» **Task objective**
The lines wanted are those in the data below that include "like".

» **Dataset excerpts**
Start of Block

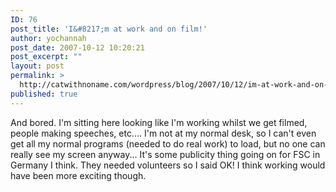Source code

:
 ```yaml
---
ID: 76
post_title: 'I&#8217;m at work and on film!'
author: yochannah
post_date: 2007-10-12 10:20:21
post_excerpt: ""
layout: post
permalink: >
  http://catwithnoname.com/wordpress/blog/2007/10/12/im-at-work-and-on-film/
published: true
---
```

And bored. I'm sitting here looking like I'm working whilst we get filmed, people making speeches, etc.... I'm not at my normal desk, so I can't even get all my normal programs (needed to do real work) to load, but no one can really see my screen anyway...
It's some publicity thing going on for FSC in Germany I think. They needed volunteers so I said OK! I think working would have been more exciting though.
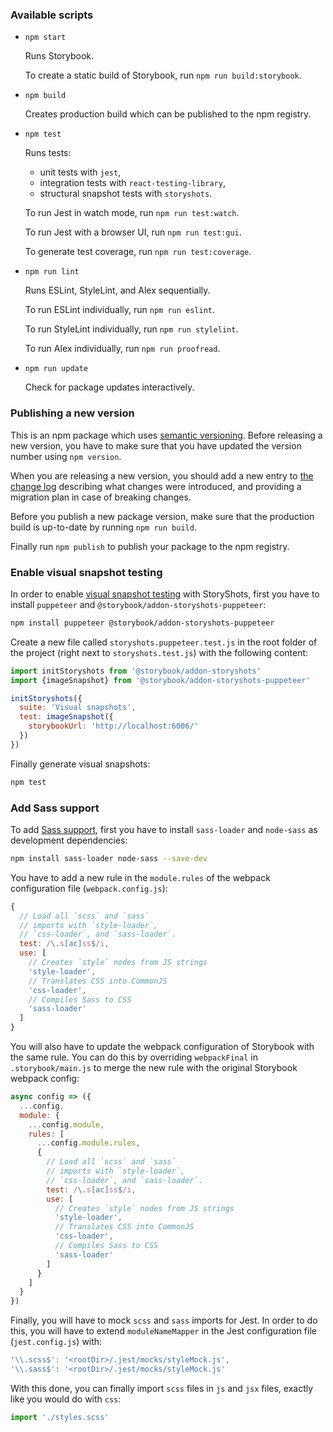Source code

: ### Available scripts

- `npm start`

  Runs Storybook.

  To create a static build of Storybook,
  run `npm run build:storybook`.

- `npm build`

  Creates production build which can be published
  to the npm registry.

- `npm test`

  Runs tests:
    - unit tests with `jest`,
    - integration tests with `react-testing-library`,
    - structural snapshot tests with `storyshots`.

  To run Jest in watch mode, run `npm run test:watch`.

  To run Jest with a browser UI, run `npm run test:gui`.

  To generate test coverage, run `npm run test:coverage`.

- `npm run lint`

  Runs ESLint, StyleLint, and Alex sequentially.

  To run ESLint individually, run `npm run eslint`.

  To run StyleLint individually, run `npm run stylelint`.

  To run Alex individually, run `npm run proofread`.

- `npm run update`

  Check for package updates interactively.


### Publishing a new version

This is an npm package which uses [semantic versioning](https://docs.npmjs.com/about-semantic-versioning). Before releasing a new version, you have to make sure that you have updated the version number using `npm version`.

When you are releasing a new version, you should add a new entry to [the change log](./changelog.md) describing what changes were introduced, and providing a migration plan in case of breaking changes.

Before you publish a new package version, make sure that the production build is up-to-date by running `npm run build`.

Finally run `npm publish` to publish your package to the npm registry.


### Enable visual snapshot testing

In order to enable [visual snapshot testing](https://storybook.js.org/docs/testing/automated-visual-testing/) with StoryShots, first you have to install `puppeteer` and `@storybook/addon-storyshots-puppeteer`:

```sh
npm install puppeteer @storybook/addon-storyshots-puppeteer
```

Create a new file called `storyshots.puppeteer.test.js` in the root folder of the project (right next to `storyshots.test.js`) with the following content:

```js
import initStoryshots from '@storybook/addon-storyshots'
import {imageSnapshot} from '@storybook/addon-storyshots-puppeteer'

initStoryshots({
  suite: 'Visual snapshots',
  test: imageSnapshot({
    storybookUrl: 'http://localhost:6006/'
  })
})

```

Finally generate visual snapshots:

```sh
npm test
```

### Add Sass support

To add [Sass support](https://sass-lang.com/), first you have to install `sass-loader` and `node-sass` as development dependencies:

```sh
npm install sass-loader node-sass --save-dev
```

You have to add a new rule in the `module.rules` of the webpack configuration file (`webpack.config.js`):

```js
{
  // Load all `scss` and `sass`
  // imports with `style-loader`,
  // `css-loader`, and `sass-loader`.
  test: /\.s[ac]ss$/i,
  use: [
    // Creates `style` nodes from JS strings
    'style-loader',
    // Translates CSS into CommonJS
    'css-loader',
    // Compiles Sass to CSS
    'sass-loader'
  ]
}
```

You will also have to update the webpack configuration of Storybook with the same rule. You can do this by overriding `webpackFinal` in `.storybook/main.js` to merge the new rule with the original Storybook webpack config:

```js
async config => ({
  ...config,
  module: {
    ...config.module,
    rules: [
      ...config.module.rules,
      {
        // Load all `scss` and `sass`
        // imports with `style-loader`,
        // `css-loader`, and `sass-loader`.
        test: /\.s[ac]ss$/i,
        use: [
          // Creates `style` nodes from JS strings
          'style-loader',
          // Translates CSS into CommonJS
          'css-loader',
          // Compiles Sass to CSS
          'sass-loader'
        ]
      }
    ]
  }
})
```

Finally, you will have to mock `scss` and `sass` imports for Jest. In order to do this, you will have to extend `moduleNameMapper` in the Jest configuration file (`jest.config.js`) with:

```js
'\\.scss$': '<rootDir>/.jest/mocks/styleMock.js',
'\\.sass$': '<rootDir>/.jest/mocks/styleMock.js'
```

With this done, you can finally import `scss` files in `js` and `jsx` files, exactly like you would do with `css`:

```js
import './styles.scss'
```
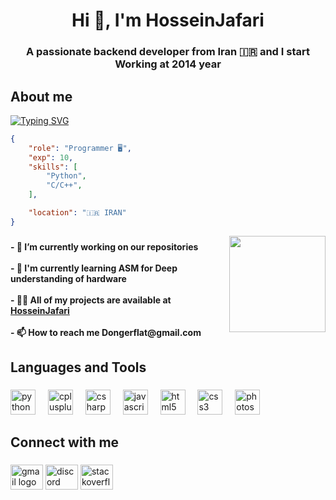 <h1 align=center>Hi 👋, I'm HosseinJafari</h1>

<h3 align="center">A passionate backend developer from Iran 🇮🇷 and I start Working at 2014 year</h3>


  
###

  

<h2 align="left">About me</h2>

<a href="https://git.io/typing-svg" align=center><img src="https://readme-typing-svg.demolab.com?font=Fira+Code&weight=700&size=35&pause=1000&color=31F73CD2&center=true&vCenter=true&random=false&width=1350&height=100&lines=Hello+guys+%F0%9F%91%8B;I+love+programming+%E2%9D%A4%EF%B8%8F" alt="Typing SVG" align=center /></a>

```json
{
    "role": "Programmer 🖥️",
    "exp": 10,
    "skills": [
        "Python",
        "C/C++",
    ],

    "location": "🇮🇷 IRAN"
}

```

  

<img align="right"  height="154"  src="https://media1.tenor.com/m/5ry-200hErMAAAAd/hacker-hacker-man.gif"/>

  

###

  

<h4 align="left">- 🔭 I’m currently working on our repositories<br><br>- 🌱 I'm currently learning ASM for Deep understanding of hardware <br><br>- 👨‍💻 All of my projects are available at <a  href="https://github.com/HosseinJafari303">HosseinJafari</a><br><br>- 📫 How to reach me Dongerflat@gmail.com</h4>

  

###

  

<h2 align="left">Languages and Tools</h2>

  

###

  

<div align="left">

<img  src="https://cdn.jsdelivr.net/gh/devicons/devicon/icons/python/python-original.svg"  height="40"  alt="python logo" />

<img  width="12" />

<img  src="https://cdn.jsdelivr.net/gh/devicons/devicon/icons/cplusplus/cplusplus-original.svg"  height="40"  alt="cplusplus logo" />

<img  width="12" />

<img  src="https://cdn.jsdelivr.net/gh/devicons/devicon/icons/csharp/csharp-original.svg"  height="40"  alt="csharp logo" />

<img  width="12" />

<img  src="https://cdn.jsdelivr.net/gh/devicons/devicon/icons/javascript/javascript-original.svg"  height="40"  alt="javascript logo" />

<img  width="12" />

<img  src="https://cdn.jsdelivr.net/gh/devicons/devicon/icons/html5/html5-original.svg"  height="40"  alt="html5 logo" />

<img  width="12" />

<img  src="https://cdn.jsdelivr.net/gh/devicons/devicon/icons/css3/css3-original.svg"  height="40"  alt="css3 logo" />

<img  width="12" />

<img  src="https://cdn.jsdelivr.net/gh/devicons/devicon/icons/photoshop/photoshop-plain.svg"  height="40"  alt="photoshop logo" />

</div>

  

###

  

<h2 align="left">Connect with me</h2>

  

###

  

<div align="left">

<img  src="https://raw.githubusercontent.com/maurodesouza/profile-readme-generator/master/src/assets/icons/social/gmail/default.svg"  width="52"  height="40"  alt="gmail logo" />


<img  src="https://raw.githubusercontent.com/maurodesouza/profile-readme-generator/master/src/assets/icons/social/discord/default.svg"  width="52"  height="40"  alt="discord logo" />

<img  src="https://raw.githubusercontent.com/maurodesouza/profile-readme-generator/master/src/assets/icons/social/stackoverflow/default.svg"  width="52"  height="40"  alt="stackoverflow logo" />

</div>

  

###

End of Block

» **Completed task**
And bored. I'm sitting here looking like I'm working whilst we get filmed, people making speeches, etc.... I'm not at my normal desk, so I can't even get all my normal programs (needed to do real work) to load, but no one can really see my screen anyway...
With this done, you can finally import `scss` files in `js` and `jsx` files, exactly like you would do with `css`:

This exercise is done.